The smooth for perc.alumni does not suggest a strong relationship with tuition costs. However, this might be somewhat counterintuitive as one might expect institutions with a high percentage of donating alumni to have more resources and potentially lower tuition. This flat relationship might warrant further investigation.
The Accept variable presents a more complex relationship. The initial decrease in tuition with more acceptances could suggest that larger institutions (which accept more students) can leverage economies of scale and charge lower tuition.
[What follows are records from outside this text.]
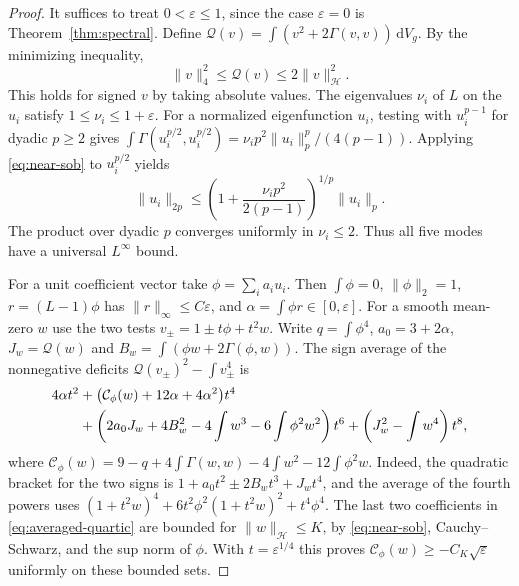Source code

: \documentclass[11pt]{article}
\numberwithin{equation}{section}
\newcommand{\dd}{\mathrm{d}}
\newcommand{\e}{\varepsilon}
\newcommand{\norm}[1]{\lVert #1\rVert}
\newcommand{\dv}{\dd V_g}
\begin{document}
\begin{proof}
It suffices to treat \(0<\e\le1\), since the case \(\e=0\)
is Theorem~\ref{thm:spectral}. Define
\(\mathcal Q(v)=\int(v^2+2\Gamma(v,v))\,\dv\).
By the minimizing inequality,
\begin{equation}\label{eq:near-sob}
 \norm v_4^2\le\mathcal Q(v)\le2\norm v_{\mathcal H}^2.
\end{equation}
This holds for signed \(v\) by taking absolute values.
The eigenvalues \(\nu_i\) of \(L\) on the \(u_i\) satisfy
\(1\le\nu_i\le1+\e\). For a normalized eigenfunction \(u_i\),
testing with \(u_i^{p-1}\) for dyadic \(p\ge2\) gives
\(\int\Gamma(u_i^{p/2},u_i^{p/2})=
\nu_i p^2\norm{u_i}_p^p/(4(p-1))\).
Applying \eqref{eq:near-sob} to \(u_i^{p/2}\) yields
\[
 \norm{u_i}_{2p}\le
 \left(1+\frac{\nu_i p^2}{2(p-1)}\right)^{1/p}\norm{u_i}_p .
\]
The product over dyadic \(p\) converges uniformly in
\(\nu_i\le2\). Thus all five modes have a universal
\(L^\infty\) bound.

For a unit coefficient vector take \(\phi=\sum_i a_i u_i\).
Then \(\int\phi=0\), \(\norm{\phi}_2=1\),
\(r=(L-1)\phi\) has \(\norm r_\infty\le C\e\), and
\(\alpha=\int\phi r\in[0,\e]\).
For a smooth mean-zero \(w\) use the two tests
\(v_\pm=1\pm t\phi+t^2w\).
Write \(q=\int\phi^4\), \(a_0=3+2\alpha\),
\(J_w=\mathcal Q(w)\) and \(B_w=\int(\phi w+2\Gamma(\phi,w))\).
The sign average of the nonnegative deficits
\(\mathcal Q(v_\pm)^2-\int v_\pm^4\) is
\begin{align}
 4\alpha t^2
 &+\bigl(\mathcal C_\phi(w)+12\alpha+4\alpha^2\bigr)t^4\notag\\
 &+\left(2a_0J_w+4B_w^2-4\int w^3-6\int\phi^2w^2\right)t^6
  +\left(J_w^2-\int w^4\right)t^8 ,
 \label{eq:averaged-quartic}
\end{align}
where \(\mathcal C_\phi(w)=9-q+4\int\Gamma(w,w)
-4\int w^2-12\int\phi^2w\).
Indeed, the quadratic bracket for the two signs is
\(1+a_0t^2\pm2B_wt^3+J_wt^4\), and the average of the
fourth powers uses \((1+t^2w)^4+6t^2\phi^2(1+t^2w)^2+t^4\phi^4\).
The last two coefficients in \eqref{eq:averaged-quartic} are
bounded for \(\norm w_{\mathcal H}\le K\), by
\eqref{eq:near-sob}, Cauchy--Schwarz, and the sup norm of \(\phi\).
With \(t=\e^{1/4}\) this proves
\(\mathcal C_\phi(w)\ge-C_K\sqrt\e\) uniformly on these bounded sets.


\end{proof}
\end{document}
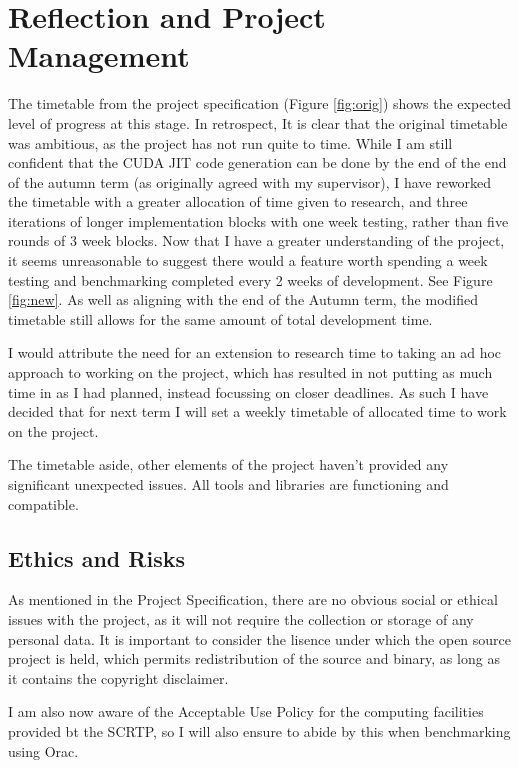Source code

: \documentclass[11pt]{article}
\begin{document}
\section*{Reflection and Project Management}
The timetable from the project specification (Figure \ref{fig:orig}) shows the expected level of progress at this stage. In retrospect, It is clear that the original timetable was ambitious, as the project has not run quite to time. While I am still confident that the CUDA JIT code generation can be done by the end of the end of the autumn term (as originally agreed with my supervisor), I have reworked the timetable with a greater allocation of time given to research, and three iterations of longer implementation blocks with one week testing, rather than five rounds of 3 week blocks. Now that I have a greater understanding of the project, it seems unreasonable to suggest there would a feature worth spending a week testing and benchmarking completed every 2 weeks of development. See Figure \ref{fig:new}. As well as aligning with the end of the Autumn term, the modified timetable still allows for the same amount of total development time.
\par I would attribute the need for an extension to research time to taking an ad hoc approach to working on the project, which has resulted in not putting as much time in as I had planned, instead focussing on closer deadlines. As such I have decided that for next term I will set a weekly timetable of allocated time to work on the project.
\par The timetable aside, other elements of the project haven't provided any significant unexpected issues. All tools and libraries are functioning and compatible.

\subsection*{Ethics and Risks}
As mentioned in the Project Specification, there are no obvious social or ethical issues with the project, as it will not require the collection or storage of any personal data. It is important to consider the lisence under which the open source project is held, which permits redistribution of the source and binary, as long as it contains the copyright disclaimer.
\par I am also now aware of the Acceptable Use Policy\cite{aup} for the computing facilities provided bt the SCRTP, so I will also ensure to abide by this when benchmarking using Orac.
\end{document}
However, the plateau and potential reversal in this trend might reflect a threshold beyond which institutions cannot or do not reduce tuition further.
# Predict on the test set
predicted_tuition <- predict(gam_model, newdata=test_set)
# Calculate Mean Squared Error (MSE)
mse <- mean((test_set$Outstate - predicted_tuition)^2)
print(paste("Mean Squared Error (MSE):", mse))
## [1] "Mean Squared Error (MSE): 3276878.97805376"
# Calculate Root Mean Squared Error (RMSE)
rmse <- sqrt(mse)
print(paste("Root Mean Squared Error (RMSE):", rmse))
## [1] "Root Mean Squared Error (RMSE): 1810.21517451759"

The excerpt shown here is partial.